Though certain Renewalists may not like to hear it, there is a rational side to the Word of God, and a moment’s thought proves it. The words you’re reading right now are placed in meaningful and logical and rational order. The Bible is also written in that way. If it weren’t, then it would be nonsense and confusing, and we couldn’t understand the gibberish. (Even your prophecies have to make logical and rational sense on some level!) Your Bible studies and Sunday morning sermons have to make sense, also. Matthew’s Gospel has logic and rational argumentation built into it. People need to be ministered to in this way. God gave us minds and brains and expects us to use them. Your preaching cannot always be flashy and shrieky and so outlandishly entertaining that people are not fed in the long term. Movements like that don’t last over the years without the Word. I have observed this from firsthand experience in certain sectors of the Renewal Movement.
People have the deepest need to receive solid teaching. Never become so outlandishly supernatural and entertaining that you neglect the reasonable and rational and logical side of preaching the gospel and teaching the Bible.
On the other side of the word logos, people get so intellectual that they build up an exclusive Christian caste of intelligentsia that believe they alone can teach and understand the Word. Not true.
Bottom line: Just study Scripture with Bible helps and walk in the Spirit, as they did in Acts. Combining Word and Spirit is the balanced life.
It should be pointed out that Jesus often uses another noun for word: rhēma (pronounced rhay-mah). In John’s Gospel, synonyms are used often, so let’s not make a big thing of the nuanced differences. In any case, I wanted to point out for today’s Bible teacher in my corner of the church world that we must have better teaching or doctrine whether it is the logos or the rhēma.
GrowApp for John 10:7-21
A.. Jesus is the good shepherd. You are a sheep. He laid won his life for you. What does his sacrificial love mean to you?

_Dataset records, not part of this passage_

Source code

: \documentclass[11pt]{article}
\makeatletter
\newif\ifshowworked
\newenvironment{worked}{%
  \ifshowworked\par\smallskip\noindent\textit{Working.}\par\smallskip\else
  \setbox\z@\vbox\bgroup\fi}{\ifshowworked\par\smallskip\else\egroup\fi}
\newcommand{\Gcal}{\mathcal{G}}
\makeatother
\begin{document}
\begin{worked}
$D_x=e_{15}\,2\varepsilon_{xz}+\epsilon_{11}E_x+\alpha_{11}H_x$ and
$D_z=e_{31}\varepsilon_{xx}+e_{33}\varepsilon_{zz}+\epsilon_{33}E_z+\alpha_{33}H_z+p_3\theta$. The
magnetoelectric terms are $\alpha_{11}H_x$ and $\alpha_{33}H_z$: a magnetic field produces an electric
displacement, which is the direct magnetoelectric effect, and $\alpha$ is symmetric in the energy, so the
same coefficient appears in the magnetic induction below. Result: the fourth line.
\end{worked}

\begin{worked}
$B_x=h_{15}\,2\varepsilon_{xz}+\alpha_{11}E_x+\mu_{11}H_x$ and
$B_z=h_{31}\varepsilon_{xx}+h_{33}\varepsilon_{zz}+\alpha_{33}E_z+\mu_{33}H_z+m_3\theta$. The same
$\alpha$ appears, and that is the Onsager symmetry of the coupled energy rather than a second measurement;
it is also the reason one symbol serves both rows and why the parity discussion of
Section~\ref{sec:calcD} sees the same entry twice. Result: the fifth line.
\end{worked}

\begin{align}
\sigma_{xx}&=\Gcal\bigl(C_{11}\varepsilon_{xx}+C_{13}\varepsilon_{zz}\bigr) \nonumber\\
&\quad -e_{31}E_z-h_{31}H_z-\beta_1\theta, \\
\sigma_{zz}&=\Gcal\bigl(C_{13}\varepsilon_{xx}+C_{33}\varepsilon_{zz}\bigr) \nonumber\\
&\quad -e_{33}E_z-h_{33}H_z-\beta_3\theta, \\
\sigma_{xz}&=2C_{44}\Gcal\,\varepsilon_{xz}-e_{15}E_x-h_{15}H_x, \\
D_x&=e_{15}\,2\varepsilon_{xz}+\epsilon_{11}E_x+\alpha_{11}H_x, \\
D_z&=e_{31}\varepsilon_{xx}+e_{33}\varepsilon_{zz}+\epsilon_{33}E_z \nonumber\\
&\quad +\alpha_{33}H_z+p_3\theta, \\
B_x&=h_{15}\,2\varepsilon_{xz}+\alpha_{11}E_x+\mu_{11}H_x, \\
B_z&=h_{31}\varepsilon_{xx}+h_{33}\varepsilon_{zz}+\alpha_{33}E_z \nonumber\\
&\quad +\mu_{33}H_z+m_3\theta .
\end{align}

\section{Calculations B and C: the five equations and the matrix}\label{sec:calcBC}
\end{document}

I and My Father Are One (John 10:22-30)
22 At that time it was the Feast of Dedication; it was winter. 23 Jesus walked in the temple, in Solomon’s Colonnade. 24 Then the Jews encircled him and were saying to him, “How long will you keep us in suspense? If you are the Christ, tell us plainly.” 25 Jesus replied to them, “I have told you and you do not believe. The works which I do in my Father’s name—these testify about me. 26 But you do not believe, because you are not of my sheep. 27 My sheep hear my voice, and I know them and they follow me, 28 and I give them eternal life. And they will never perish, and no one snatches them from my hand. 29 What my Father has given me is greater than all, and no one is able to snatch it from my Father’s hands. 30 I and my Father are one.”
These verses set up the dialogue. The temple in Jerusalem was captured by Antiochus Epiphanes and held for three years (167-164, B.C.). He set up an idolatrous altar on top of the altar of Israel’s God. The Feast of Dedication celebrates the recapture of the temple by Judas Maccabaeus and his followers and reconstruction to its proper use in 25 Kislev ( = 14 December), 164 B.C. The Festival of Dedication is also called Ḥanukkah (pronounced khah-nook-kah), which commemorates the event. It is celebrated with lights, so it is further called the Festival or Feast of Lights. Jews today light candles in honor of those events and to remember the miraculous supply of oil to keep the sacred lampstand burning. You can look up more details everywhere online.
John mentions winter and Solomon’s covered colonnade possibly to indicate to indicate why Jesus sought shelter under it, which ran on the east side of the outer court of Herod’s temple. It must have been rainy.
In the book of Acts, Peter addressed the crowd there when they gathered to see a lame man healed (Acts 3:11). The Jerusalem believers regularly gathered there (Acts 5:12).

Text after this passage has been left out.